Matt Porter / @Matt_Porter44

Cities: Skylines
Simply a fantastic city builder. Great mod support, and the boats sometimes do power slides over land. My game of the year so far.

Pillars of Eternity
Of all the attempts at bringing back the RPGs of old over the past couple of years, Pillars of Eternity is the deepest and the best.

Mortal Kombat X
Already the longest I've ever spent playing a fighting game, and there will be many more hours to come. Come at me, D'Vorah. [Read our interview with one of the game's developers.]

Titan Souls

Jonathan Beach / @jonothonbeech

The Evil Within: The Assignment / The Consequence
You really haven't lived until you've been hunted around a tiny, pitch-black server room by a bloodied, synthetic-voiced, one-hit-killing prostitute with a spotlight for a head, while the world's slowest elevator arrives.

Titan Souls
Enter the darkness. Hold your breath. Wipe your sweaty little hands on your jeans. Tense your bowstring. Pray, pray that it hits. Watch your pixelated arrow soar through the air. Feel the wave of satisfaction when it lands. Welcome to Titan Souls.

Bloodborne
This goes out to anyone who's stood watching the moonlight ripple off the silent lake in Byrgenwerth, thinking this is it, quietly wishing the dripping, Lovecraftian horror of Bloodborne would never end.

Axiom Verge

Carolyn Petit / @carolynmichelle

Bloodborne
I was worried that From Software's latest would feel too similar to the studio's Dark Souls games to carve out an identity of its own, but Bloodborne put those concerns to rest quickly. Like Dark Souls, Bloodborne serves up a world steeped in alluring mystery and a level of challenge that demands perseverance, but what makes this title special is the way that playing it feels like a slow descent into madness.
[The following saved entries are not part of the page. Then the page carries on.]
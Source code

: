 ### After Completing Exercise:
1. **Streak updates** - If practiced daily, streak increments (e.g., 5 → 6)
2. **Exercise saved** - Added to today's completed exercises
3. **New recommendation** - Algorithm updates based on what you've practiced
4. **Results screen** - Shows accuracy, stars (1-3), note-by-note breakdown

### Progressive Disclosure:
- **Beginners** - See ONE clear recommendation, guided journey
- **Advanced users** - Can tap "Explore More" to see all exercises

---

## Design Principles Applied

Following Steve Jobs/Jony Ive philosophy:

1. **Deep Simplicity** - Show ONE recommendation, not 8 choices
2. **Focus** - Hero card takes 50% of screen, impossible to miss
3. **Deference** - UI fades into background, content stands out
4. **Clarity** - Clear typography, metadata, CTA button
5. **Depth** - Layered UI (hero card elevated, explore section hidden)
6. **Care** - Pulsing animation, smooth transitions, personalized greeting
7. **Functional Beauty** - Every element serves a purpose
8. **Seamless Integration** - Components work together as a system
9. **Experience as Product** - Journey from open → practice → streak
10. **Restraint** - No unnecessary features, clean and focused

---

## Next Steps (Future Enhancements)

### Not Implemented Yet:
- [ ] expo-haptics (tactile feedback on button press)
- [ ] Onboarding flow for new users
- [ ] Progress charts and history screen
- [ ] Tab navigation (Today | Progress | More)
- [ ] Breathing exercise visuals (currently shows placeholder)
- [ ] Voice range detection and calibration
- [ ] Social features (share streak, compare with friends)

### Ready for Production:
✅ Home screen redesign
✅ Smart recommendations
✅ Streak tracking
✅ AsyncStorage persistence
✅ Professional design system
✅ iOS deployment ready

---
It starts out operating in the familiar territory of Gothic horror but eventually confronts you with terrors you may not comprehend and, in the end, its entire narrative is left open to delicious interpretation. Which is why, like all the scariest nightmares, I can't seem to get it out of my head.

Axiom Verge
So many games have tried to walk in the footsteps of Metroid and Super Metroid, but Axiom Verge understands better than any other imitators how the level design and visuals and music of Samus Aran's early adventures all worked together to create a captivating cocktail of isolation and exploration. Not content to be a straightforward clone, though, Axiom Verge introduces elements that subvert our sense of its world's stability and suggest that the code that pieces it all together is shifting and alive.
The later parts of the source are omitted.